Federal investigators on the scene stopped short of saying whether the fire Thursday night was related to the previous burnings.
The building, which dated to 1903, was used only to store old pews and other things on the grounds of the Matthews-Murkland Presbyterian Church. The mostly black 175-member congregation worships in a new building 100 yards away.
The church was planning to renovate the building and use it as a wedding chapel or for other community activities. It estimated the loss at $150,000.
Investigators said the fire had been set. They did not say how.
“We won’t say it’s connected to the series of fires, but we’re just getting information from the scene,” said Mark Logan, agent in charge for the federal Bureau of Alcohol, Tobacco and Firearms.

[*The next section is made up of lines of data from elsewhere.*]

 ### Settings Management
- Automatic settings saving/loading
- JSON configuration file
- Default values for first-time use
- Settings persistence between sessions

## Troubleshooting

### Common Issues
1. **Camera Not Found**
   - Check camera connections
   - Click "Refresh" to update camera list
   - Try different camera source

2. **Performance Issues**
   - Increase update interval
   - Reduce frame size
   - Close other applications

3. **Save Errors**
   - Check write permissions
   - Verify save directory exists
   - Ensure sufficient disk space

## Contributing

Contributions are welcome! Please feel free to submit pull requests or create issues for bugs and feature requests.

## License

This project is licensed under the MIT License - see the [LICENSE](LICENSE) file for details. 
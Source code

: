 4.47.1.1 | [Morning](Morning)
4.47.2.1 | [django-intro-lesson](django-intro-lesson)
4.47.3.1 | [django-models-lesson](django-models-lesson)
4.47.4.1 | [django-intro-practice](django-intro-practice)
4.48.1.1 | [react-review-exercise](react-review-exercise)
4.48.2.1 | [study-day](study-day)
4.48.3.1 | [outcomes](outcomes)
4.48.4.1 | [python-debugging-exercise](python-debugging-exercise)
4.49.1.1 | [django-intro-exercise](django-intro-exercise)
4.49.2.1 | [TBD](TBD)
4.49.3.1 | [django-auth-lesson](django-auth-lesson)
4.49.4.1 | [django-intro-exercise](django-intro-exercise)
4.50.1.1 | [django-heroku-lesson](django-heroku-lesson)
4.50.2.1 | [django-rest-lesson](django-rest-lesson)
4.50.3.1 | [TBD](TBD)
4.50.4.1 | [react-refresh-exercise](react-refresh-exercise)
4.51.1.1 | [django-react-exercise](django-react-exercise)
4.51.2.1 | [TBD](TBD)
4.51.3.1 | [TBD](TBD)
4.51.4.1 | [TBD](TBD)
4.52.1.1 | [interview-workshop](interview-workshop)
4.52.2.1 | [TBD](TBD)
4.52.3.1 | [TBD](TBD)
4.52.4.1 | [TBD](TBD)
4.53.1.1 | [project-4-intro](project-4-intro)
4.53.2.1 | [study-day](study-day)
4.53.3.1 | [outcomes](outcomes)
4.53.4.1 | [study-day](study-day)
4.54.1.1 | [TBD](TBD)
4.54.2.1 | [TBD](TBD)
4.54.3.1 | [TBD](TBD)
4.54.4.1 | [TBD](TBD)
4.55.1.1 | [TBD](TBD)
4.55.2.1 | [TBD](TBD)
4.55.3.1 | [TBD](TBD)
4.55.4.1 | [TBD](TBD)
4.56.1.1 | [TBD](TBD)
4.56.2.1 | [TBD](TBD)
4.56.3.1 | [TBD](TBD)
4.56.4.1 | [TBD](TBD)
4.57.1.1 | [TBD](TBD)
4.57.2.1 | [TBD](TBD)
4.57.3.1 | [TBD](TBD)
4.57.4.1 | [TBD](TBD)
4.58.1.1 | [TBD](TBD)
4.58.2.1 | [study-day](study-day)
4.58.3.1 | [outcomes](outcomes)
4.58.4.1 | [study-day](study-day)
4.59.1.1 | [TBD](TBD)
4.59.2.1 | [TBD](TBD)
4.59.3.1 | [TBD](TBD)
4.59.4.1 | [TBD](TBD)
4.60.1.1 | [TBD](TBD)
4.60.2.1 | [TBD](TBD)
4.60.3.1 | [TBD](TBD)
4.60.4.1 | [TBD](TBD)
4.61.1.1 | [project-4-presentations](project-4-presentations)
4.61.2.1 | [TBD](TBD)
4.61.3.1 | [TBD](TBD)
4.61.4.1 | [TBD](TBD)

Meanwhile, President Clinton and other top administration officials will try to reassure the nation and black ministers this weekend that every effort is being made to solve a rash of fires at Southern black churches.
Clinton told reporters Friday that he would discuss the topic in his weekly radio address today. Atty. Gen. Janet Reno and other administration officials will meet Sunday at the Justice Department with civil rights leaders and some of the black ministers whose churches have been burned or desecrated.
Clinton was expected to announce that the Treasury Department would increase the number of agents assigned to the effort and to describe the investigation’s high-level coordination, administration officials said.
Five people have been arrested in previous fires.
According to a tally of cases that the ATF considers “open,” six black churches have burned in Tennessee, five each in Louisiana, South Carolina and Alabama, four in North Carolina, three in Mississippi and one each in Virginia and Georgia.
The Southern Poverty Law Center of Montgomery, Ala., filed a lawsuit Friday seeking damages from the Ku Klux Klan for the burning of the Macedonia Baptist Church in South Carolina last June 21.